DATASET:

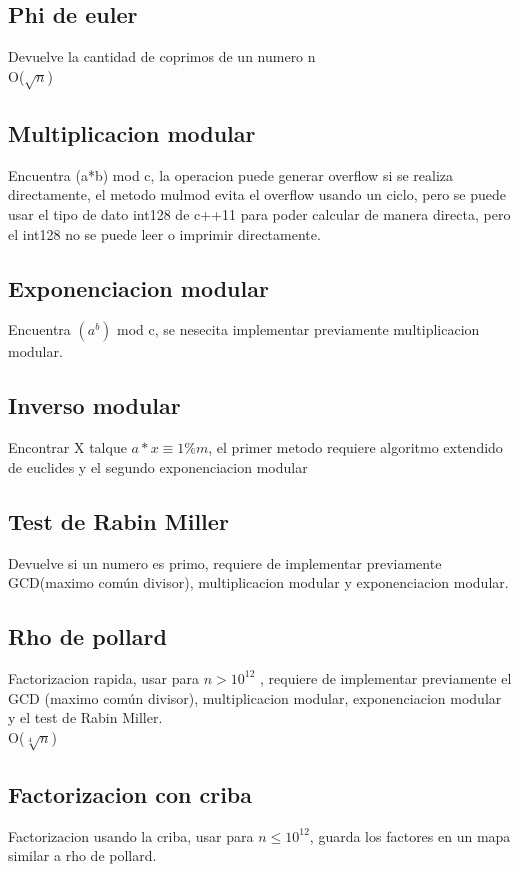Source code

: \documentclass[10pt,landscape,twocolumn,a4paper,notitlepage]{article}
\newcommand\cppfile[2][]{

}
\begin{document}
			\subsection{Phi de euler}
			Devuelve la cantidad de coprimos de un numero n\\
			O($\sqrt{n}$) 
			\cppfile[5-14]{matematicas/phi_de_euler.cpp}
			\subsection{Multiplicacion modular}
			Encuentra (a*b) mod c, la operacion puede generar overflow
				si se realiza directamente, el metodo mulmod evita el overflow usando un
				ciclo, pero se puede usar el tipo de dato int128 de c++11 para poder calcular
				de manera directa, pero el int128 no se puede leer o imprimir directamente.
			\cppfile[5-26]{matematicas/multiplicacion_modular.cpp}
			\subsection{Exponenciacion modular}
			Encuentra $(a^b)$ mod c, se nesecita implementar previamente multiplicacion modular.
			\cppfile[16-20]{matematicas/exp_modular.cpp}
			\subsection{Inverso modular}
			Encontrar X talque $a*x \equiv 1\% m$, el primer metodo requiere algoritmo extendido de euclides y el 
			segundo exponenciacion modular
			\cppfile[34-43]{matematicas/inverso_multiplicativo_modular.cpp}
			\subsection{Test de Rabin Miller}
			Devuelve si un numero es primo, requiere de implementar previamente GCD(maximo común divisor),
			multiplicacion modular y exponenciacion modular.
			\cppfile[27-50]{matematicas/test_de_rabin_miller.cpp}
			\subsection{Rho de pollard}
			Factorizacion rapida, usar para $n > 10^{12}$ , requiere de implementar previamente el GCD
			(maximo común divisor), multiplicacion modular,	exponenciacion modular y el test de Rabin Miller.\\
			O($\sqrt[4]{n}$)
			\cppfile[52-77]{matematicas/rho_de_pollard.cpp}
			\subsection{Factorizacion con criba}
			Factorizacion usando la criba, usar para $n \leq 10^{12}$, guarda los factores en un mapa 
			similar a rho de pollard.
			\cppfile[10-48]{matematicas/factorizacion_criba.cpp}
\end{document}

TASK DIRECTIONS:
Keep to the lines from the one containing "multiplicacion modular y" to the end of the entries above, and retype them exactly.

ANSWER TO THE EXERCISE:
			multiplicacion modular y exponenciacion modular.
			\cppfile[27-50]{matematicas/test_de_rabin_miller.cpp}
			\subsection{Rho de pollard}
			Factorizacion rapida, usar para $n > 10^{12}$ , requiere de implementar previamente el GCD
			(maximo común divisor), multiplicacion modular,	exponenciacion modular y el test de Rabin Miller.\\
			O($\sqrt[4]{n}$)
			\cppfile[52-77]{matematicas/rho_de_pollard.cpp}
			\subsection{Factorizacion con criba}
			Factorizacion usando la criba, usar para $n \leq 10^{12}$, guarda los factores en un mapa 
			similar a rho de pollard.
			\cppfile[10-48]{matematicas/factorizacion_criba.cpp}
\end{document}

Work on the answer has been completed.